That's going to depend on the rest of the PC but yes it will play Sims 3.


----------



## Nimai (Jun 23, 2009)

wrench97 said:


> http://www.novatech.co.uk/novatech/specpage.html?CSR-VX550
> But you'll have to modify the case.
> 
> Try doing a search for "PPCS500D" see if you get any UK hits.


I've ordered the XFX Nvidia Geforce 8600 GTS, I just need to get a PSU, I really don't want to cut anything out so would it just be possible to send me a link for a PSU available in the UK that will supply enough power to this card as well as have the adequate cables to the appropriate computer components and fit in my computer at the same time. Thanks.


----------



## Wrench97 (May 10, 2008)

There is only one made the PC Power & Cooling PPCS500D It's only direct Dell replacement I know of, If it's not sold in the UK any more then I don't know what to tell you.


----------



## Nimai (Jun 23, 2009)

wrench97 said:


> There is only one made the PC Power & Cooling PPCS500D It's only direct Dell replacement I know of, If it's not sold in the UK any more then I don't know what to tell you.
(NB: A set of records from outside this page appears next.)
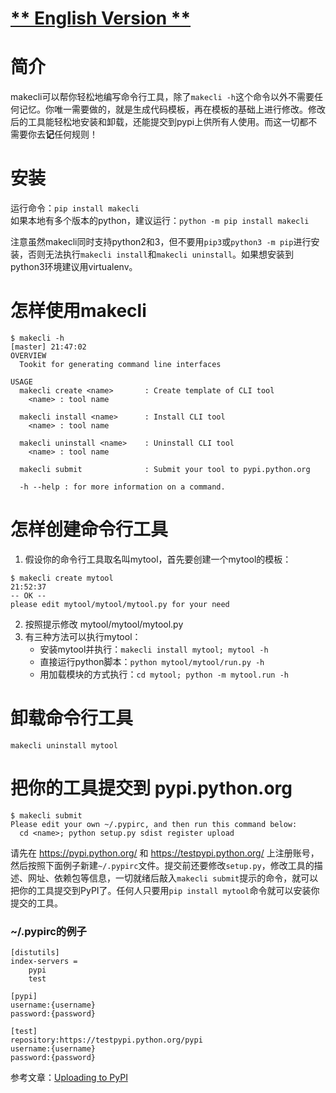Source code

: # [** English Version **](https://github.com/qorzj/makecli/blob/master/README-en.md)

# 简介
makecli可以帮你轻松地编写命令行工具，除了`makecli -h`这个命令以外不需要任何记忆。你唯一需要做的，就是生成代码模板，再在模板的基础上进行修改。修改后的工具能轻松地安装和卸载，还能提交到pypi上供所有人使用。而这一切都不需要你去**记**任何规则！

# 安装
运行命令：`pip install makecli`  
如果本地有多个版本的python，建议运行：`python -m pip install makecli`  

注意虽然makecli同时支持python2和3，但不要用`pip3`或`python3 -m pip`进行安装，否则无法执行`makecli install`和`makecli uninstall`。如果想安装到python3环境建议用virtualenv。

# 怎样使用makecli
```
$ makecli -h                                                                                                     [master] 21:47:02
OVERVIEW
  Tookit for generating command line interfaces

USAGE
  makecli create <name>       : Create template of CLI tool
    <name> : tool name

  makecli install <name>      : Install CLI tool
    <name> : tool name

  makecli uninstall <name>    : Uninstall CLI tool
    <name> : tool name

  makecli submit              : Submit your tool to pypi.python.org

  -h --help : for more information on a command.

```

# 怎样创建命令行工具
1. 假设你的命令行工具取名叫mytool，首先要创建一个mytool的模板：
```
$ makecli create mytool                                                                                                           21:52:37
-- OK --
please edit mytool/mytool/mytool.py for your need

```

2. 按照提示修改 mytool/mytool/mytool.py
3. 有三种方法可以执行mytool：
    * 安装mytool并执行：`makecli install mytool; mytool -h`
    * 直接运行python脚本：`python mytool/mytool/run.py -h`
    * 用加载模块的方式执行：`cd mytool; python -m mytool.run -h`

# 卸载命令行工具
`makecli uninstall mytool`

# 把你的工具提交到 pypi.python.org  

```
$ makecli submit
Please edit your own ~/.pypirc, and then run this command below:
  cd <name>; python setup.py sdist register upload
```
请先在 https://pypi.python.org/ 和 https://testpypi.python.org/ 上注册账号，然后按照下面例子新建`~/.pypirc`文件。提交前还要修改`setup.py`，修改工具的描述、网址、依赖包等信息，一切就绪后敲入`makecli submit`提示的命令，就可以把你的工具提交到PyPI了。任何人只要用`pip install mytool`命令就可以安装你提交的工具。

### ~/.pypirc的例子
```
[distutils]
index-servers =
    pypi
    test

[pypi]
username:{username}
password:{password}

[test]
repository:https://testpypi.python.org/pypi
username:{username}
password:{password}
```

参考文章：[Uploading to PyPI](https://tom-christie.github.io/articles/pypi/)
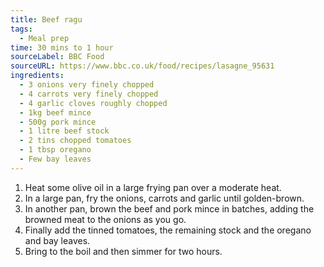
 ```yaml
---
title: Beef ragu
tags:
  - Meal prep
time: 30 mins to 1 hour
sourceLabel: BBC Food
sourceURL: https://www.bbc.co.uk/food/recipes/lasagne_95631
ingredients:
  - 3 onions very finely chopped
  - 4 carrots very finely chopped
  - 4 garlic cloves roughly chopped
  - 1kg beef mince
  - 500g pork mince
  - 1 litre beef stock
  - 2 tins chopped tomatoes
  - 1 tbsp oregano
  - Few bay leaves
---
```

1. Heat some olive oil in a large frying pan over a moderate heat.
2. In a large pan, fry the onions, carrots and garlic until golden-brown.
3. In another pan, brown the beef and pork mince in batches, adding the browned meat to the onions as you go.
5. Finally add the tinned tomatoes, the remaining stock and the oregano and bay leaves.
6. Bring to the boil and then simmer for two hours.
Will it contain the appropriate cables to the components of my computer?


----------



## Wrench97 (May 10, 2008)

Yes it is a standard ATX supply other then the power switch and AC cord placement.


----------



## emosun (Oct 4, 2006)

It's really not hard to remove the piece of metal that's in the way though , it also opens up more power supply options.


----------



## dai (Jul 2, 2004)

http://www.amazon.co.uk/Corsair-550...1?ie=UTF8&s=electronics&qid=1246523257&sr=1-1


----------



## Nimai (Jun 23, 2009)

dai said:


> http://www.amazon.co.uk/Corsair-550...1?ie=UTF8&s=electronics&qid=1246523257&sr=1-1


Regarding this PSU, does it contain all the cables for my computer components?


----------



## dai (Jul 2, 2004)

you can look at the cables here,just click on the cable icon on the left

should have more than enough

http://www.newegg.com/Product/Product.aspx?Item=N82E16817139004&Tpk=corsair+550w


----------



## Nimai (Jun 23, 2009)

Would this be a suitable PSU for my computer and the card: http://www.aria.co.uk/Products/Comp...ower+&+Cooling+SILENCER+470+?productId=31341? 
Also does it contain the usual cables for the computer components thanks.


----------



## Nimai (Jun 23, 2009)

http://www.aria.co.uk/Products/Comp...Power+&+Cooling+SILENCER+470+?productId=31341 even


----------



## Wrench97 (May 10, 2008)

The first link is bad, the second for the PC P&C 470 is too small and you still would have to cut the case.


----------



## Nimai (Jun 23, 2009)

Here's a quick update, I've bought the card but I'm not going to put it in yet because I'm ordering the Dell Silencer and Cooler 500W PSU from Newegg as I'll be in the USA from thursday this week. Thanks for everyones help.


----------



## Wrench97 (May 10, 2008)

Let us know how it goes.


----------



## Nimai (Jun 23, 2009)

Ok here is the update, I've bought the PSU now and I've installed both the PSU and Video card with no problems. I downloaded the drivers for the CD, but I've had major problems as I'm having severe moniter issues, the display is very uncoordinated and the nothing shows up after the windows bars have loaded. I have therefore removed the card and am relying on my previous card at the moment.


----------



## Wrench97 (May 10, 2008)

Have you uninstalled the old drivers?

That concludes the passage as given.